Cow participating in a TV game show

Rosa (26 May 2001 – 14 July 2020) was a Spanish-born Landes cow known for her participation in the French game show Intervilles. She became a popular part of the programme due to her intelligence and aggressiveness. She died in 2020 of a gastric illness.

== Early life ==
Rosa was born in Badajoz, Extremadura, Spain. She was born with a black face and white body, a distinctive colouring compared to the black cows around her. When Rosa was one year old, she was spotted by Jean-Pierre Labat, who was on a visit for breeding cattle. She joined the breeding herd in France owned by the Labat family, who had previously provided cows for use in Intervilles. Rosa was given a trial in Germany for Intervilles.
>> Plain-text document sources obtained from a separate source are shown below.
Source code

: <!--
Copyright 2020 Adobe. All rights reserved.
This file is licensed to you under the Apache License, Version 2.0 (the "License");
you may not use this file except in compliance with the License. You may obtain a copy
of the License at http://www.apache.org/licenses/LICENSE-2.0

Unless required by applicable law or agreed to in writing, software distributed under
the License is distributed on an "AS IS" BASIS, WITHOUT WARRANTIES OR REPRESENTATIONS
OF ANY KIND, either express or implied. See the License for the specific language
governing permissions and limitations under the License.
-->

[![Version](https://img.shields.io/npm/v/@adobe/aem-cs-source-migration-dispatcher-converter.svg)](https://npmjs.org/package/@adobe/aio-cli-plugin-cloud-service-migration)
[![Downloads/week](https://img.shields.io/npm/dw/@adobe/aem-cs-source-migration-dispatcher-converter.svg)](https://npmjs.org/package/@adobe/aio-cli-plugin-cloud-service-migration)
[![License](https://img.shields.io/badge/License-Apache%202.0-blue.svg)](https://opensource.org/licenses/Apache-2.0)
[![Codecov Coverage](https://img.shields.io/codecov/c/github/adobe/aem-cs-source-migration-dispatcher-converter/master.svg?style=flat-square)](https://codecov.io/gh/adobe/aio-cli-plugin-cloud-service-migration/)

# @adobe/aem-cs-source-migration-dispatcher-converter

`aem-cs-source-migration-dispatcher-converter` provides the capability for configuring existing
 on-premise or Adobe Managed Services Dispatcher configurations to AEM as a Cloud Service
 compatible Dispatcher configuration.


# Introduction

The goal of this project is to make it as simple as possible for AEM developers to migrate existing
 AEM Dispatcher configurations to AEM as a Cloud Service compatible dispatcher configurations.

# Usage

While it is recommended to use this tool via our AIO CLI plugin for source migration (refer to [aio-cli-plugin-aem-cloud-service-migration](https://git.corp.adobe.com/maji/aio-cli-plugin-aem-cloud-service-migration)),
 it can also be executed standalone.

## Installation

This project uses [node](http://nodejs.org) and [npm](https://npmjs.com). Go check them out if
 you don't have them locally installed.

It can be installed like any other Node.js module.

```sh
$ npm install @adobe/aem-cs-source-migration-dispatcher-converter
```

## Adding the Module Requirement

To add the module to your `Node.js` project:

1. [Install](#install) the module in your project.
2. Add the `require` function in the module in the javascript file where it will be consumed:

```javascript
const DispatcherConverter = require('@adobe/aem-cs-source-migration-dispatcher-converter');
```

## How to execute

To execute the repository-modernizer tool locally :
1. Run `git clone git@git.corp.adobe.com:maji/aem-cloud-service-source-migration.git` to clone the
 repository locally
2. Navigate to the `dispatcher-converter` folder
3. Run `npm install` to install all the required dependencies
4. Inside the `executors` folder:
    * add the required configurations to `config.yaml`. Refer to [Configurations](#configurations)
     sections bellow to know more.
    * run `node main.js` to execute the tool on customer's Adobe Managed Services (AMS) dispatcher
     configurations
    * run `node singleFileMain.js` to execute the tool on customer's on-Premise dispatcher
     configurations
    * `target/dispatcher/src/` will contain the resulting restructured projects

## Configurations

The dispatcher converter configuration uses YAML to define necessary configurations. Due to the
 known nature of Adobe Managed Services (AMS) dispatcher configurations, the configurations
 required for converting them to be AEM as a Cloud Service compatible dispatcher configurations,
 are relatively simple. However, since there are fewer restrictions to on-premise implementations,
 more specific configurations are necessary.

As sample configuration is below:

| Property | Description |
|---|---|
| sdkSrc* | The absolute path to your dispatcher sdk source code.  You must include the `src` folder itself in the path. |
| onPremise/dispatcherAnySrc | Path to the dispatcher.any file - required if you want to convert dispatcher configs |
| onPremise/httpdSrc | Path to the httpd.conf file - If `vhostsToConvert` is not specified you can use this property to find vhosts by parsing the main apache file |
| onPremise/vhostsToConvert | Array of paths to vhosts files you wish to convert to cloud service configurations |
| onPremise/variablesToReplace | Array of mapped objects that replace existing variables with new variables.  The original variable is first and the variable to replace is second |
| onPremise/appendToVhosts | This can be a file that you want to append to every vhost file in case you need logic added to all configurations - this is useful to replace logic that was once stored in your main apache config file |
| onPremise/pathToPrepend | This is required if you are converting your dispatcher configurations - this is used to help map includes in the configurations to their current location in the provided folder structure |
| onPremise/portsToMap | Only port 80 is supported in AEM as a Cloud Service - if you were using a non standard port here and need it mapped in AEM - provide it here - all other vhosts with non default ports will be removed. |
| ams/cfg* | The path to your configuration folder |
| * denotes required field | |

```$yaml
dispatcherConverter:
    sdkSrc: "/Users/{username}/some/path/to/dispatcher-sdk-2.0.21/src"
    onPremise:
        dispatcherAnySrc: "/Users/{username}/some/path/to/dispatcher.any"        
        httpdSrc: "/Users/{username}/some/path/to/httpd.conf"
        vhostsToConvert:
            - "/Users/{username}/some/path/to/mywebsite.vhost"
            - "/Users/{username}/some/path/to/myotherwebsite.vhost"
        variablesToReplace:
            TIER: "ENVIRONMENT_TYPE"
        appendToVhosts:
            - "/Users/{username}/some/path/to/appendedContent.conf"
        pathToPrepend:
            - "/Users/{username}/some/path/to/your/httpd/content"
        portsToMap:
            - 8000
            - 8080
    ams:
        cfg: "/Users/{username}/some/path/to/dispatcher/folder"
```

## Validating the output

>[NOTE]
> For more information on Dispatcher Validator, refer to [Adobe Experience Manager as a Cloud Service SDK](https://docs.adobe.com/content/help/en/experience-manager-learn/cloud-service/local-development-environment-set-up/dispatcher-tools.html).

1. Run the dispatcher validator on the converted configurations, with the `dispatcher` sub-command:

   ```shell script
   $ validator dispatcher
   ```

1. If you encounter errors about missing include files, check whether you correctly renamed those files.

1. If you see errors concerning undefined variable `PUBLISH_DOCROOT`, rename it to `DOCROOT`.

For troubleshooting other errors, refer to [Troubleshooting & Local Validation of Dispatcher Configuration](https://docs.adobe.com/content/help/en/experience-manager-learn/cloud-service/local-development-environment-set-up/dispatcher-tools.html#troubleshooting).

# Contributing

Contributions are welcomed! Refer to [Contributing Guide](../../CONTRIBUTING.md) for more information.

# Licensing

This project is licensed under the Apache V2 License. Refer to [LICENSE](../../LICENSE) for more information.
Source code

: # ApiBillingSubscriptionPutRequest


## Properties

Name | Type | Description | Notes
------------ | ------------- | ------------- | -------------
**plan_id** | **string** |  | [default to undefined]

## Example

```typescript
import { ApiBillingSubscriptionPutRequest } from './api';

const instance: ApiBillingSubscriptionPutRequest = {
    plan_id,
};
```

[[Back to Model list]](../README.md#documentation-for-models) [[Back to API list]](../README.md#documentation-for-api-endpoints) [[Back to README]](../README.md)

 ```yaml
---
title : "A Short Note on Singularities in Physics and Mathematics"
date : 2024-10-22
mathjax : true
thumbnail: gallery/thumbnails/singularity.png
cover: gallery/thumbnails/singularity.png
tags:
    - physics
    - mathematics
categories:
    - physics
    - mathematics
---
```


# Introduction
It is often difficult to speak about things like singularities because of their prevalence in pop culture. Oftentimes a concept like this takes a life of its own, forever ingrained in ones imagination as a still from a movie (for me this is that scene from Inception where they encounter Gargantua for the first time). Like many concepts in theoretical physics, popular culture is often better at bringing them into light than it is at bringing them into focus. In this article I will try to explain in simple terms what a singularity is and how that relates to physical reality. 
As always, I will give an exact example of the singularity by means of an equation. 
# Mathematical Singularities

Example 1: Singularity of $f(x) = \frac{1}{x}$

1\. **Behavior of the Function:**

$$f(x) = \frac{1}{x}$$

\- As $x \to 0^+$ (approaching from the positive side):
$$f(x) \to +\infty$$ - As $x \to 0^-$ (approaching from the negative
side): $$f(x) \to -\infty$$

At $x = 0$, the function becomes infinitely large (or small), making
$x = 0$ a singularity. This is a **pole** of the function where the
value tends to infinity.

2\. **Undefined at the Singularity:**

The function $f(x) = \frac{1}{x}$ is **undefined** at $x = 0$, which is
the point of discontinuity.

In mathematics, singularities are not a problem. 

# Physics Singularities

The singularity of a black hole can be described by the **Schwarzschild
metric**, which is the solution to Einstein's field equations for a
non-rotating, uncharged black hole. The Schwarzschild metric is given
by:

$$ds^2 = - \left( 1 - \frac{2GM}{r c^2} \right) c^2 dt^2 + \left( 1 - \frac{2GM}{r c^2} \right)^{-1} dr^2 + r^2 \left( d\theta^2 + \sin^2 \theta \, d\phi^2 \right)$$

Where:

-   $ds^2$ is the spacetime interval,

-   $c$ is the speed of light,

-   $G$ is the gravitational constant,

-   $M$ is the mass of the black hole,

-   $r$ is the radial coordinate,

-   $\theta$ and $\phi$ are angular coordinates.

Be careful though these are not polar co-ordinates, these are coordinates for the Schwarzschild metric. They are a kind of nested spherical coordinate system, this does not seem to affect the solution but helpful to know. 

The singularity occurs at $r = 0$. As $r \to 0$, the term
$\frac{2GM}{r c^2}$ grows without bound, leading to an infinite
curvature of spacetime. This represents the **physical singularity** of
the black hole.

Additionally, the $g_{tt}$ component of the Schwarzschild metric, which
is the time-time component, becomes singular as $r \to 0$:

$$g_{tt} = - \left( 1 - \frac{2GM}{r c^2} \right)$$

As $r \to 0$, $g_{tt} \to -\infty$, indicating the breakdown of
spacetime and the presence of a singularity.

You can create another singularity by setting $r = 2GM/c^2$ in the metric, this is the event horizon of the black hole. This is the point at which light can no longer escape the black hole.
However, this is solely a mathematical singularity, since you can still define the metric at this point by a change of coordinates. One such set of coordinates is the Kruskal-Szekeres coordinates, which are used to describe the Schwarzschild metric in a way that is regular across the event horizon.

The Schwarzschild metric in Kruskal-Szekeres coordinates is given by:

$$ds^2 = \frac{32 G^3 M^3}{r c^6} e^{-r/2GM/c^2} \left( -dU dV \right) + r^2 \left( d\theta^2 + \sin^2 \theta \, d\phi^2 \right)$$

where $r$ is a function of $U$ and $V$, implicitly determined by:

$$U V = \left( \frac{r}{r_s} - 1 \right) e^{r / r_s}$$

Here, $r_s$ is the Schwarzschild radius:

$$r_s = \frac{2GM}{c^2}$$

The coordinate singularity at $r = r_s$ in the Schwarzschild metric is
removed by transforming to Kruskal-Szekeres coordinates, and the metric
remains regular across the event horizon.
Though she initially appeared shy and Jean-Pierre Labat believed there were better cows, the programme's producer, Yves Launoy, selected Rosa for the televised programme due to her unique colours.

== Intervilles ==
Rosa made her debut on Intervilles in 2004, and she was recognised for both her aggression towards contestants and her intelligence in knocking down sets to prevent contestants from scoring. Despite her aggressiveness, she would not attack contestants when they were on the ground. During a game that involved pushing contestants into a pool, Rosa approached people slowly without aggression, running her horns against the legs of contestants to see if they would dive or not. Due to her popularity, she was given her own game called "Rosa Strike" based on bowling. She missed one season of Intervilles when she gave birth to a calf. Due to her popularity, she was featured in the Intervilles video game for the Wii. Fans of the Intervilles programme visited the Labat farm to see Rosa.

== Farm life and death ==
Following her retirement from televised competition, Rosa adopted a role as head of the herd at the Labat family farm, often leading the other cows. She toured France taking part in similar style games to Intervilles until 2020 when she was retired to pasture. Later in 2020, she started losing weight, and she died of a gastric illness on 14 July 2020.